School of Arts, Sciences and Humanities, University of São Paulo, Av. Arlindo Béttio, 1000 - Ermelino Matarazzo, CEP 03828-000 São Paulo, Brazil.
Midwifery. 2012 Oct;28(5):646-52. doi: 10.1016/j.midw.2012.07.012. Epub 2012 Sep 1.
to identify factors associated with maternal intrapartum transfer from a freestanding birth centre to hospital.
case-control study with retrospective data collection.
cases included all 111 women transferred from a freestanding birth centre in Sao Paulo to the referral hospital, from March 2002 to December 2009. The controls were 456 women who gave birth in the birth centre during the same period who were not transferred, randomly selected with four controls for each case.
data were obtained from maternal records. Factors associated with maternal intrapartum transfers were initially analysed using a χ(2) test of association. Variables with p<0.20 were then included in multivariate analyses. A multiple logistic regression model was built using stepwise forward selection; variables which reached statistical significance at p<0.05 were considered to be independently associated with maternal transfer.

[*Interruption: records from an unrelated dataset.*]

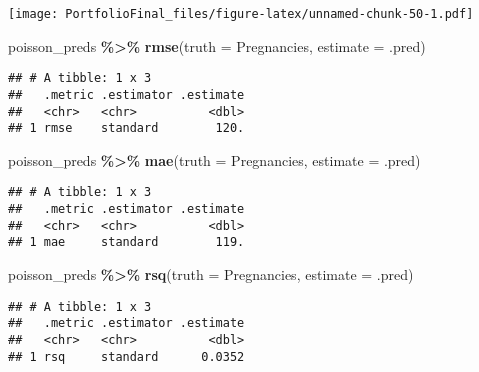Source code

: \documentclass[
]{article}
\newenvironment{Shaded}{\begin{snugshade}}{\end{snugshade}}
\newcommand{\AttributeTok}[1]{\textcolor[rgb]{0.13,0.29,0.53}{#1}}
\newcommand{\FunctionTok}[1]{\textcolor[rgb]{0.13,0.29,0.53}{\textbf{#1}}}
\newcommand{\NormalTok}[1]{#1}
\newcommand{\SpecialCharTok}[1]{\textcolor[rgb]{0.81,0.36,0.00}{\textbf{#1}}}
\begin{document}
\texttt{[image: PortfolioFinal\_files/figure-latex/unnamed-chunk-50-1.pdf]}

\begin{Shaded}
\begin{Highlighting}[]
\NormalTok{poisson\_preds }\SpecialCharTok{\%\textgreater{}\%} \FunctionTok{rmse}\NormalTok{(}\AttributeTok{truth =}\NormalTok{ Pregnancies, }\AttributeTok{estimate =}\NormalTok{ .pred)}
\end{Highlighting}
\end{Shaded}

\begin{verbatim}
## # A tibble: 1 x 3
##   .metric .estimator .estimate
##   <chr>   <chr>          <dbl>
## 1 rmse    standard        120.
\end{verbatim}

\begin{Shaded}
\begin{Highlighting}[]
\NormalTok{poisson\_preds }\SpecialCharTok{\%\textgreater{}\%} \FunctionTok{mae}\NormalTok{(}\AttributeTok{truth =}\NormalTok{ Pregnancies, }\AttributeTok{estimate =}\NormalTok{ .pred)}
\end{Highlighting}
\end{Shaded}

\begin{verbatim}
## # A tibble: 1 x 3
##   .metric .estimator .estimate
##   <chr>   <chr>          <dbl>
## 1 mae     standard        119.
\end{verbatim}

\begin{Shaded}
\begin{Highlighting}[]
\NormalTok{poisson\_preds }\SpecialCharTok{\%\textgreater{}\%} \FunctionTok{rsq}\NormalTok{(}\AttributeTok{truth =}\NormalTok{ Pregnancies, }\AttributeTok{estimate =}\NormalTok{ .pred)}
\end{Highlighting}
\end{Shaded}

\begin{verbatim}
## # A tibble: 1 x 3
##   .metric .estimator .estimate
##   <chr>   <chr>          <dbl>
## 1 rsq     standard      0.0352
\end{verbatim}
\end{document}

during the study data collection period, 111 (4%) of 2,736 women admitted to the centre were transferred intrapartum. Variables identified as independently associated factors for intrapartum transfer included nulliparity (OR 5.1, 95% CI 2.7-9.8), maternal age ≥35 years (OR 5.4, 95% CI 2.1-13.4), not having a partner (OR 2.8, 95% CI 1.5-5.3), cervical dilation ≤3 cm on admission to the birth centre (OR 1.9, 95% CI 1.1-3.2) and between 5 and 12 antenatal appointments at the birth centre (OR 3.8, 95% CI 1.9-7.5). In contrast, a low correlation between fundal height and pregnancy gestation (OR 0.3, 95% CI 0.2-0.6) appeared to be protective against transfer.

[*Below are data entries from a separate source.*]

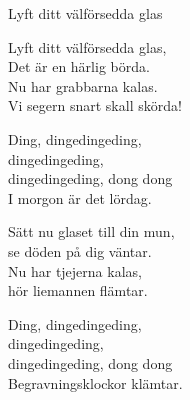 \begin{song}{Lyft ditt välförsedda glas}
	
	
	Lyft ditt välförsedda glas,\\
	Det är en härlig börda.\\
	Nu har grabbarna kalas.\\
	Vi segern snart skall skörda!\\
	\begin{repetition}
		Ding, dingedingeding,\\
		dingedingeding,\\
		dingedingeding, dong dong\\
		I morgon är det lördag.
	\end{repetition}

	Sätt nu glaset till din mun,\\
	se döden på dig väntar.\\
	Nu har tjejerna kalas,\\
	hör liemannen flämtar.\\
	\begin{repetition}
		Ding, dingedingeding,\\
		dingedingeding,\\
		dingedingeding, dong dong\\
		Begravningsklockor klämtar.
	\end{repetition}
	
\end{song}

identifying factors associated with maternal intrapartum transfer could support decision making by women considering options for place of birth, and support the content of appropriate information about criteria for admission to a birth centre. Findings add to the evidence base to support identification of women in early labour who may experience later complications and could support timely implementation of appropriate interventions associated with reducing transfer rates.
确定与产妇产程中转至医院相关的因素。
回顾性数据收集的病例对照研究。
病例包括 2002 年 3 月至 2009 年 12 月期间从圣保罗一家独立分娩中心转至转诊医院的 111 名妇女。对照组为同期在分娩中心分娩且未转院的 456 名妇女,通过病例匹配 4 名对照组随机抽取。
数据来自产妇记录。使用 χ(2)关联检验初步分析与产妇产程中转相关的因素。然后将 p<0.20 的变量纳入多变量分析。使用逐步向前选择建立多因素逻辑回归模型;p<0.05 的变量被认为与产妇转移独立相关。
在研究数据收集期间,中心收治的 2736 名妇女中,有 111 名(4%)在产程中转。确定为产程中转独立相关因素的变量包括初产妇(OR 5.1,95%CI 2.7-9.8)、产妇年龄≥35 岁(OR 5.4,95%CI 2.1-13.4)、无伴侣(OR 2.8,95%CI 1.5-5.3)、入院时宫颈扩张≤3cm(OR 1.9,95%CI 1.1-3.2)和在分娩中心进行 5-12 次产前检查(OR 3.8,95%CI 1.9-7.5)。相比之下,宫底高度与妊娠孕周之间的低相关性(OR 0.3,95%CI 0.2-0.6)似乎可起到保护作用,降低转移风险。
确定与产妇产程中转相关的因素可以支持考虑分娩地点的妇女做出决策,并为提供有关分娩中心入院标准的适当信息提供依据。研究结果为支持识别早期分娩后可能出现后期并发症的妇女提供了证据,并可以支持及时实施适当干预,以降低转移率。